### Brief
How many lines of these entries hold the string "Read"? Answer with the number alone.

### Given records
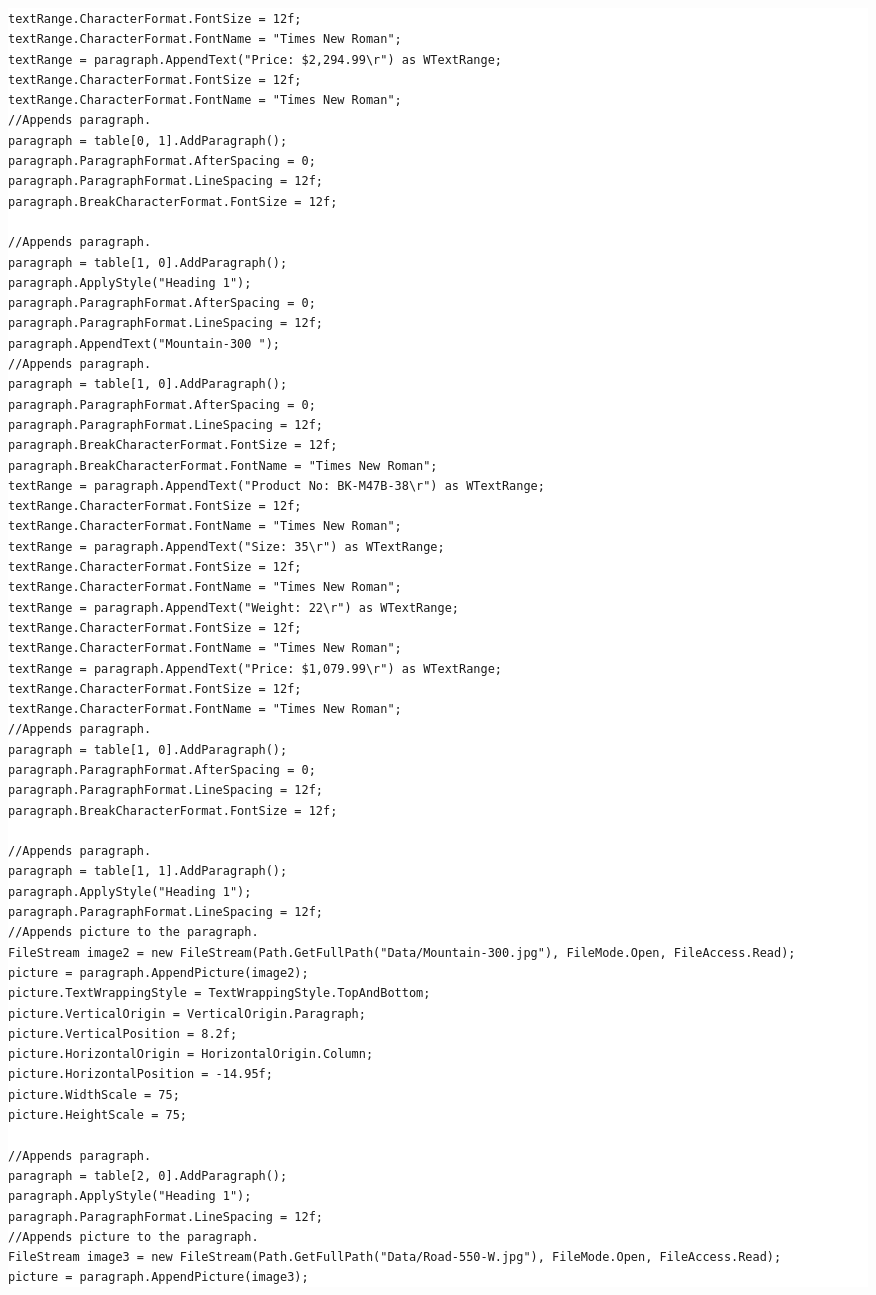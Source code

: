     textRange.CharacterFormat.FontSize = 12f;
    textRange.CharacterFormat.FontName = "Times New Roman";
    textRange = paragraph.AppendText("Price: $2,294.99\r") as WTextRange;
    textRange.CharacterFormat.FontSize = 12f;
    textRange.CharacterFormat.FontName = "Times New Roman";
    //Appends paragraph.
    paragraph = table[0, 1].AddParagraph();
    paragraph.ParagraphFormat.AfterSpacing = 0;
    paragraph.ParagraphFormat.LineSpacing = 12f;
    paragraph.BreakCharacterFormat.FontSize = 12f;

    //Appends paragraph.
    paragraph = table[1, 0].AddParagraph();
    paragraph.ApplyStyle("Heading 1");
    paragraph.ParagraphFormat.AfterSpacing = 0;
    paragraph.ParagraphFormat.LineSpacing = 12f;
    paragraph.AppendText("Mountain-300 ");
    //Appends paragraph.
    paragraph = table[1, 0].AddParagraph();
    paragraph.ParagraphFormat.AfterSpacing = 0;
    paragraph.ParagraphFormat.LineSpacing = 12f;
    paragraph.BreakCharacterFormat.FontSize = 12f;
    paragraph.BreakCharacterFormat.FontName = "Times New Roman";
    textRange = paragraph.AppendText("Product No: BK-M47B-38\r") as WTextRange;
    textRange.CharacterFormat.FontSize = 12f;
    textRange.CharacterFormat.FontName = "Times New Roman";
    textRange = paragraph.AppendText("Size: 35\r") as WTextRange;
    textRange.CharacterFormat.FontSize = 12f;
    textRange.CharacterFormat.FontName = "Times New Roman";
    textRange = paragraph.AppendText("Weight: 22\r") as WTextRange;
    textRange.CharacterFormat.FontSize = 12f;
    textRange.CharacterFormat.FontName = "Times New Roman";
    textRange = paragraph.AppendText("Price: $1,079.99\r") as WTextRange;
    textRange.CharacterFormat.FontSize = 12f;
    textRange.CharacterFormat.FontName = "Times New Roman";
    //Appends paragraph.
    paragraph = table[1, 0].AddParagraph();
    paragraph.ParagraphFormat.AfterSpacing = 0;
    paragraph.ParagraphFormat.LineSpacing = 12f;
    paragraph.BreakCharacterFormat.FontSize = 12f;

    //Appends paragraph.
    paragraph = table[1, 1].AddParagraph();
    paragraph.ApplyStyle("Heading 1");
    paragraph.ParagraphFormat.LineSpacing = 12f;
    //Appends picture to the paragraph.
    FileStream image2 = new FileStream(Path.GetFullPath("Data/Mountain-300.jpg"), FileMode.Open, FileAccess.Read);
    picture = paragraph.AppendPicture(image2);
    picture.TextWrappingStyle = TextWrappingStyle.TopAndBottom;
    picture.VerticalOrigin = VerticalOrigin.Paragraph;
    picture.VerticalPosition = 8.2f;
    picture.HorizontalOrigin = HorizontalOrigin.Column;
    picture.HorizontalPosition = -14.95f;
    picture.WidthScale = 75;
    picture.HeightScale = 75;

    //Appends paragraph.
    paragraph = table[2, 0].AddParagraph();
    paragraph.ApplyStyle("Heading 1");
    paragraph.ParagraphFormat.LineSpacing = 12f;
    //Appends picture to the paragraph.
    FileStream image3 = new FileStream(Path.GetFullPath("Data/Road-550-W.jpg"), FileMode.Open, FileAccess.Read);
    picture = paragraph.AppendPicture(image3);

==

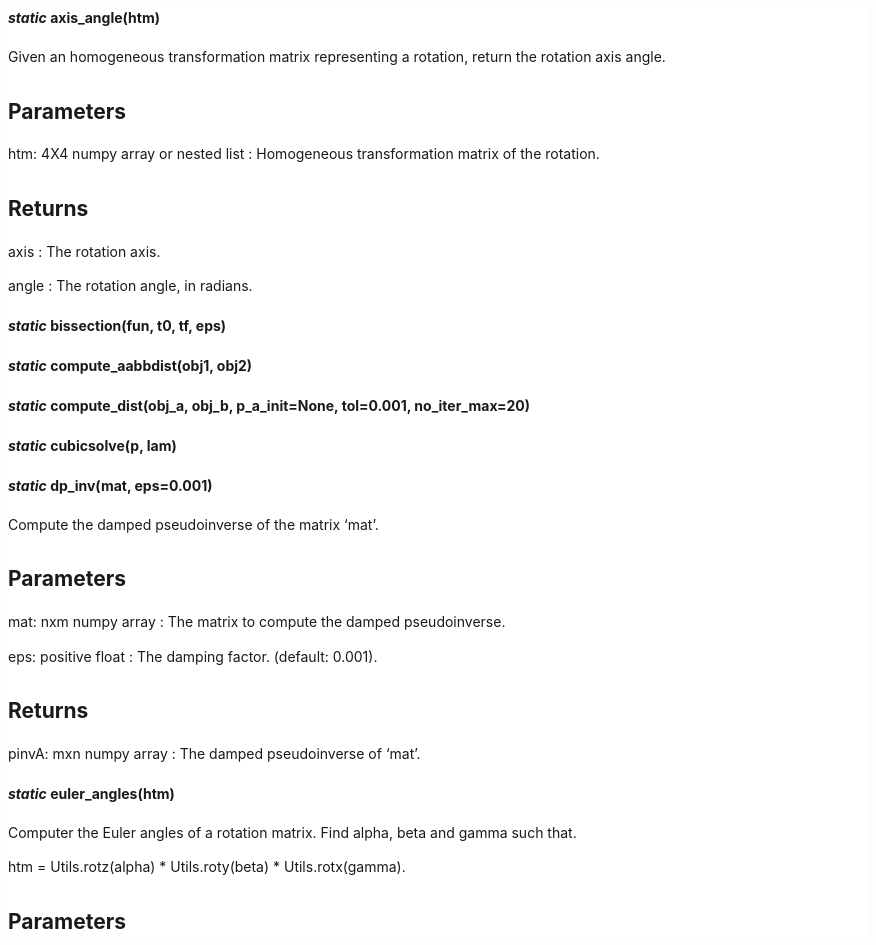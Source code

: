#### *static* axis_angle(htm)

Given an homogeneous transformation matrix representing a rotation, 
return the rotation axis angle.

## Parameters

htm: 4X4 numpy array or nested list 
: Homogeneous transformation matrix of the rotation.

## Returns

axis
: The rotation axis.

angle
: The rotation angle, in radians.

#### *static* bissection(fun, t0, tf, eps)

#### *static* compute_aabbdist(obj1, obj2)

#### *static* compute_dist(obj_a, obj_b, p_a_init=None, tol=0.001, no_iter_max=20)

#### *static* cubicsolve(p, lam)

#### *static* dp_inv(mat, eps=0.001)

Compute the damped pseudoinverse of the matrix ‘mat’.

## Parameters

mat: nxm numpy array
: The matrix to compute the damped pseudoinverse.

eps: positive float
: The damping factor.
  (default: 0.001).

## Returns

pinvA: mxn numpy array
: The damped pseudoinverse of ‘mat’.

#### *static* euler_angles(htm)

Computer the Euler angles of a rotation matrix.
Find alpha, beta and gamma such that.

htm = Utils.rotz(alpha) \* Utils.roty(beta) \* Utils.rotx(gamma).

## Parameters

### Written answer
2